** Stored data **
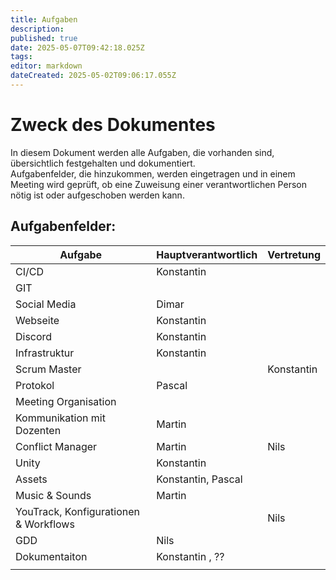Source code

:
 ```yaml
---
title: Aufgaben
description: 
published: true
date: 2025-05-07T09:42:18.025Z
tags: 
editor: markdown
dateCreated: 2025-05-02T09:06:17.055Z
---
```


# Zweck des Dokumentes
In diesem Dokument werden alle Aufgaben, die vorhanden sind, übersichtlich festgehalten und dokumentiert.  
Aufgabenfelder, die hinzukommen, werden eingetragen und in einem Meeting wird geprüft, ob eine Zuweisung einer verantwortlichen Person nötig ist oder aufgeschoben werden kann.

## Aufgabenfelder:

| Aufgabe                            | Hauptverantwortlich | Vertretung     |
|------------------------------------|---------------------|----------------|
| CI/CD       | Konstantin         |   |
| GIT |         |   |
| Social Media |    Dimar     |   |
| Webseite |    Konstantin     |   |
| Discord |    Konstantin     |   |
| Infrastruktur |    Konstantin     |   |
| Scrum Master |         |  Konstantin |
| Protokol |     Pascal    |   |
| Meeting Organisation |         |   |
| Kommunikation mit Dozenten |    Martin     |   |
| Conflict Manager |    Martin     | Nils  |
| Unity |    Konstantin   |   |
| Assets |    Konstantin, Pascal   |   |
| Music & Sounds |   Martin    |   |
| YouTrack, Konfigurationen & Workflows |       | Nils  |
| GDD |    Nils   |   |
| Dokumentaiton |  Konstantin , ??     |   |
|  |  |  |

** Work required **
Leaving pictures aside, write out each record above exactly as given.

** Response below **
Source code

:
 ```yaml
---
title: Aufgaben
description: 
published: true
date: 2025-05-07T09:42:18.025Z
tags: 
editor: markdown
dateCreated: 2025-05-02T09:06:17.055Z
---
```


# Zweck des Dokumentes
In diesem Dokument werden alle Aufgaben, die vorhanden sind, übersichtlich festgehalten und dokumentiert.  
Aufgabenfelder, die hinzukommen, werden eingetragen und in einem Meeting wird geprüft, ob eine Zuweisung einer verantwortlichen Person nötig ist oder aufgeschoben werden kann.

## Aufgabenfelder:

| Aufgabe                            | Hauptverantwortlich | Vertretung     |
|------------------------------------|---------------------|----------------|
| CI/CD       | Konstantin         |   |
| GIT |         |   |
| Social Media |    Dimar     |   |
| Webseite |    Konstantin     |   |
| Discord |    Konstantin     |   |
| Infrastruktur |    Konstantin     |   |
| Scrum Master |         |  Konstantin |
| Protokol |     Pascal    |   |
| Meeting Organisation |         |   |
| Kommunikation mit Dozenten |    Martin     |   |
| Conflict Manager |    Martin     | Nils  |
| Unity |    Konstantin   |   |
| Assets |    Konstantin, Pascal   |   |
| Music & Sounds |   Martin    |   |
| YouTrack, Konfigurationen & Workflows |       | Nils  |
| GDD |    Nils   |   |
| Dokumentaiton |  Konstantin , ??     |   |
|  |  |  |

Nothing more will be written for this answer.